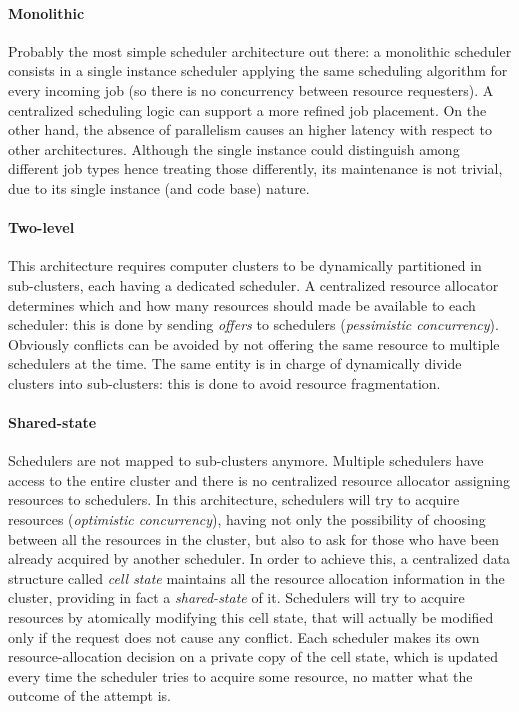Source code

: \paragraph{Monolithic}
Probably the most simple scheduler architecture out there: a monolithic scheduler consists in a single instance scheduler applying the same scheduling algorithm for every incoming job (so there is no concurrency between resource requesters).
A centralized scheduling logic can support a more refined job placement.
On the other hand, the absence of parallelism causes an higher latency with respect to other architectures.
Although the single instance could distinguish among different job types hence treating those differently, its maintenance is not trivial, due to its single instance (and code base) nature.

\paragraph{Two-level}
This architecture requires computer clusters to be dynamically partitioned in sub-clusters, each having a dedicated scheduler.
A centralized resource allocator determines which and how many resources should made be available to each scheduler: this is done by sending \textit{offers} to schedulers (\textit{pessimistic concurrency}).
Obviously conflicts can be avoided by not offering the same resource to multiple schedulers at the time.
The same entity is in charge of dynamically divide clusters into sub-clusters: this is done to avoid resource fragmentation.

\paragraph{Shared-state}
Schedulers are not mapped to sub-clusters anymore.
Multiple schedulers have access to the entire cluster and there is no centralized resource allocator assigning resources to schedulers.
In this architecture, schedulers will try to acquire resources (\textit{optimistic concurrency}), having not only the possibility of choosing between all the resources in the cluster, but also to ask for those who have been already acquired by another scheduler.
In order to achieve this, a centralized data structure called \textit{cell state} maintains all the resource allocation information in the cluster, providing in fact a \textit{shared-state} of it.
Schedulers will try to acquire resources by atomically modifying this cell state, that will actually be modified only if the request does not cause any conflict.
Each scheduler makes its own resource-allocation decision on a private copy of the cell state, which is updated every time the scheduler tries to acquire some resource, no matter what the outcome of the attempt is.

• Problem to solve: Given the data above, which lines hold the string "time"? Return them.

• Completed exercise:
Obviously conflicts can be avoided by not offering the same resource to multiple schedulers at the time.
Each scheduler makes its own resource-allocation decision on a private copy of the cell state, which is updated every time the scheduler tries to acquire some resource, no matter what the outcome of the attempt is.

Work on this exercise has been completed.